Thursday, October 27, 2011

Do they want the Cliff’s Notes version?

The jury of William Cellini’s “peers” (as though any group of a dozen people could truly be considered the peers of a man who tells politicians what to do) already has shown something interesting about their comprehension of the evidence they have heard for the past few weeks.
Do we need a Cellini edition?

It’s probably not that intense.

I WRITE THAT after learning that the first day of deliberations on Wednesday has become stalled on account of the questions the jury sent to the judge and attorneys.

They want to know if they can have access to the power-point presentation they saw during the trial’s testimony. That was a tool used by the attorneys to more visually summarize the actual evidence that jurors were presented with.

But it is not evidence, in and of itself. The actual evidence, including those recordings of government wiretaps that were heard during the trial, is all in the hands of the jury.

They have the raw materials in their hands. They can go through it as much as they want to try to come to an understanding of what really happened concerning Cellini – who faces criminal charges in U.S. District Court for allegedly crossing over the line between legal and illegal in getting an aspiring movie producer to make a sizable donation to Rod Blagojevich’s gubernatorial campaign fund.

BUT PERHAPS THAT is too confusing. Or maybe that takes too much time.
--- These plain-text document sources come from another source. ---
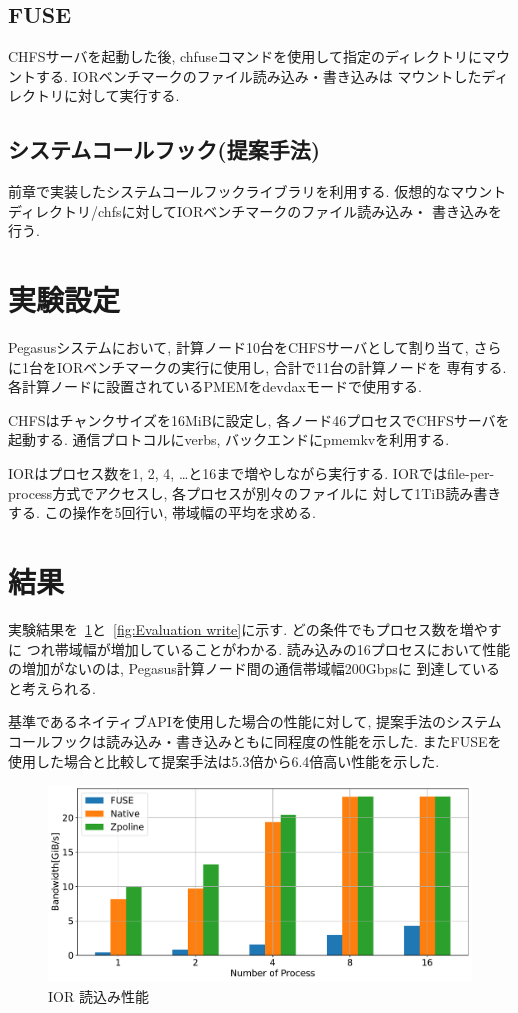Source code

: \documentclass[a4paper,11pt]{jreport}
\begin{document}
\subsection{FUSE}
CHFSサーバを起動した後, chfuseコマンドを使用して指定のディレクトリにマウントする. IORベンチマークのファイル読み込み・書き込みは
マウントしたディレクトリに対して実行する. 
\subsection{システムコールフック(提案手法)}
前章で実装したシステムコールフックライブラリを利用する. 仮想的なマウントディレクトリ/chfsに対してIORベンチマークのファイル読み込み・
書き込みを行う. 
\section{実験設定}
Pegasusシステムにおいて, 計算ノード10台をCHFSサーバとして割り当て, さらに1台をIORベンチマークの実行に使用し, 合計で11台の計算ノードを
専有する. 各計算ノードに設置されているPMEMをdevdaxモードで使用する. 

CHFSはチャンクサイズを16MiBに設定し, 各ノード46プロセスでCHFSサーバを起動する. 通信プロトコルにverbs, バックエンドにpmemkvを利用する. 

IORはプロセス数を1, 2, 4, …と16まで増やしながら実行する. IORではfile-per-process方式でアクセスし, 各プロセスが別々のファイルに
対して1TiB読み書きする. この操作を5回行い, 帯域幅の平均を求める. 
\section{結果}

実験結果を\figurename~\ref{fig:Evaluation read}と\figurename~\ref{fig:Evaluation write}に示す. どの条件でもプロセス数を増やすに
つれ帯域幅が増加していることがわかる. 読み込みの16プロセスにおいて性能の増加がないのは, Pegasus計算ノード間の通信帯域幅200Gbpsに
到達していると考えられる. 

基準であるネイティブAPIを使用した場合の性能に対して, 提案手法のシステムコールフックは読み込み・書き込みともに同程度の性能を示した. 
またFUSEを使用した場合と比較して提案手法は5.3倍から6.4倍高い性能を示した. 

\newpage

\begin{figure}[h]
	\begin{minipage}[b]{1\columnwidth}
		\centering
		\includegraphics[width=0.9\linewidth]{./figure/ior_benchmark_read.pdf}
		\caption{IOR 読込み性能}
		\label{fig:Evaluation read}
	\end{minipage}
\end{figure}
\end{document}
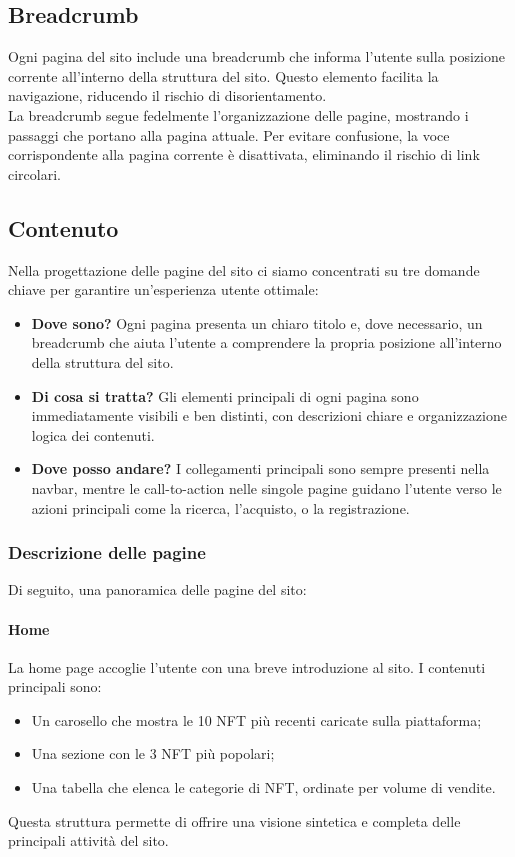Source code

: \documentclass[10pt]{article}
\begin{document}
\subsection{Breadcrumb}
Ogni pagina del sito include una breadcrumb che informa l'utente sulla posizione corrente all'interno della struttura del sito. Questo elemento facilita la navigazione, riducendo il rischio di disorientamento.\\
La breadcrumb segue fedelmente l’organizzazione delle pagine, mostrando i passaggi che portano alla pagina attuale. Per evitare confusione, la voce corrispondente alla pagina corrente è disattivata, eliminando il rischio di link circolari.

\subsection{Contenuto} Nella progettazione delle pagine del sito ci siamo concentrati su tre domande chiave per garantire un’esperienza utente ottimale: \begin{itemize} \item \textbf{Dove sono?} Ogni pagina presenta un chiaro titolo e, dove necessario, un breadcrumb che aiuta l’utente a comprendere la propria posizione all’interno della struttura del sito. \item \textbf{Di cosa si tratta?} Gli elementi principali di ogni pagina sono immediatamente visibili e ben distinti, con descrizioni chiare e organizzazione logica dei contenuti. \item \textbf{Dove posso andare?} I collegamenti principali sono sempre presenti nella navbar, mentre le call-to-action nelle singole pagine guidano l’utente verso le azioni principali come la ricerca, l’acquisto, o la registrazione. \end{itemize}

\subsubsection{Descrizione delle pagine} Di seguito, una panoramica delle pagine del sito:

\paragraph{Home} La home page accoglie l’utente con una breve introduzione al sito. I contenuti principali sono: \begin{itemize} \item Un carosello che mostra le 10 NFT più recenti caricate sulla piattaforma; \item Una sezione con le 3 NFT più popolari; \item Una tabella che elenca le categorie di NFT, ordinate per volume di vendite. \end{itemize} Questa struttura permette di offrire una visione sintetica e completa delle principali attività del sito.
\end{document}
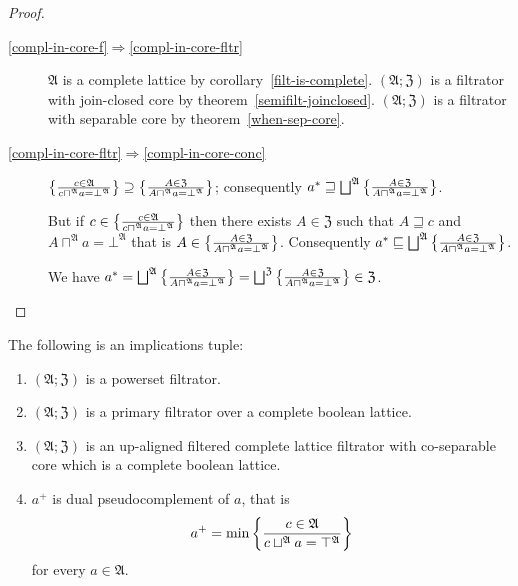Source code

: \begin{proof}
~
\begin{description}
\item [{\ref{compl-in-core-f}$\Rightarrow$\ref{compl-in-core-fltr}}] $\mathfrak{A}$
is a complete lattice by corollary~\ref{filt-is-complete}. $(\mathfrak{A};\mathfrak{Z})$
is a filtrator with join-closed core by theorem~\ref{semifilt-joinclosed}.
$(\mathfrak{A};\mathfrak{Z})$ is a filtrator with separable core
by theorem~\ref{when-sep-core}.
\item [{\ref{compl-in-core-fltr}$\Rightarrow$\ref{compl-in-core-conc}}] $\left\{ \frac{c\in\mathfrak{A}}{c\sqcap^{\mathfrak{A}}a=\bot^{\mathfrak{A}}}\right\}\supseteq\left\{ \frac{A\in\mathfrak{Z}}{A\sqcap^{\mathfrak{A}}a=\bot^{\mathfrak{A}}}\right\}$;
consequently $a^{\ast}\sqsupseteq\bigsqcup^{\mathfrak{A}}\left\{ \frac{A\in\mathfrak{Z}}{A\sqcap^{\mathfrak{A}}a=\bot^{\mathfrak{A}}}\right\}$.


But if $c\in\left\{ \frac{c\in\mathfrak{A}}{c\sqcap^{\mathfrak{A}}a=\bot^{\mathfrak{A}}}\right\}$
then there exists $A\in\mathfrak{Z}$ such that $A\sqsupseteq c$
and $A\sqcap^{\mathfrak{A}}a=\bot^{\mathfrak{A}}$ that is $A\in\left\{ \frac{A\in\mathfrak{Z}}{A\sqcap^{\mathfrak{A}}a=\bot^{\mathfrak{A}}}\right\}$.
Consequently $a^{\ast}\sqsubseteq\bigsqcup^{\mathfrak{A}}\left\{ \frac{A\in\mathfrak{Z}}{A\sqcap^{\mathfrak{A}}a=\bot^{\mathfrak{A}}}\right\}$.


We have $a^{\ast}=\bigsqcup^{\mathfrak{A}}\left\{ \frac{A\in\mathfrak{Z}}{A\sqcap^{\mathfrak{A}}a=\bot^{\mathfrak{A}}}\right\}=\bigsqcup^{\mathfrak{Z}}\left\{ \frac{A\in\mathfrak{Z}}{A\sqcap^{\mathfrak{A}}a=\bot^{\mathfrak{A}}}\right\}\in\mathfrak{Z}$.

\end{description}
\end{proof}
\begin{thm}
\label{dual-compl-pseudo}The following is an implications tuple:
\begin{enumerate}
\item \label{dual-compl-pseudo-p}$(\mathfrak{A};\mathfrak{Z})$ is a powerset
filtrator.
\item \label{dual-compl-pseudo-f}$(\mathfrak{A};\mathfrak{Z})$ is a primary
filtrator over a complete boolean lattice.
\item \label{dual-compl-pseudo-fltr}$(\mathfrak{A};\mathfrak{Z})$ is an
up-aligned filtered complete lattice filtrator with co-separable core
which is a complete boolean lattice.
\item \label{dual-compl-pseudo-conc}$a^{+}$ is dual pseudocomplement of
$a$, that is
\[
a^{+}=\min\left\{ \frac{c\in\mathfrak{A}}{c\sqcup^{\mathfrak{A}}a=\top^{\mathfrak{A}}}\right\}
\]
for every $a\in\mathfrak{A}$.
\end{enumerate}
\end{thm}
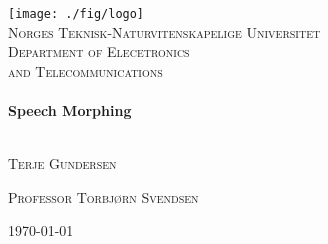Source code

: \begin{titlepage}
 
\begin{center}
 
 
\texttt{[image: ./fig/logo]}\\[1cm]
 
\textsc{\LARGE Norges Teknisk-Naturvitenskapelige Universitet}\\[1.5cm]
 
\textsc{\large Department of Elecetronics \\ and Telecommunications }\\[0.5cm]
 
 
\HRule \\[0.4cm]
{ \huge \bfseries Speech Morphing}\\[0.4cm]
 
\HRule \\[1.5cm]
 
\begin{minipage}{0.45\textwidth}
	\begin{flushleft} \large
		\textsc{Terje Gundersen}
	\end{flushleft}
\end{minipage}
\begin{minipage}{0.45\textwidth}
	\begin{flushright} \large
		\textsc{Professor Torbjørn Svendsen}
	\end{flushright}
\end{minipage}
 
\vfill
 
{\large \today}
 
\end{center}
 
\end{titlepage}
So they want the summary, which was meant to highlight certain points that attorneys wanted to punctuate with force.

In short, it is the legal spin – not the fact, in and of itself.

The confused-looking people standing outside the Dirksen Federal Building with a cigarette may well be the Bill Cellini jury.

Which is why I was pleased to learn that U.S. District Judge James Zagel didn’t just give in and hand it over.

In fact, jurors wound up getting to go home early for the day on Wednesday because prosecutors and defense attorneys can’t agree on what they should be allowed to see.

SO EVEN WHEN jurors come back on Thursday to continue deliberations, there is going to be an initial time period in which they will do nothing. They will have to wait for the answer that will be crafted by attorneys – and whose legalese likely will be seen as pointless by at least a few of those jurors.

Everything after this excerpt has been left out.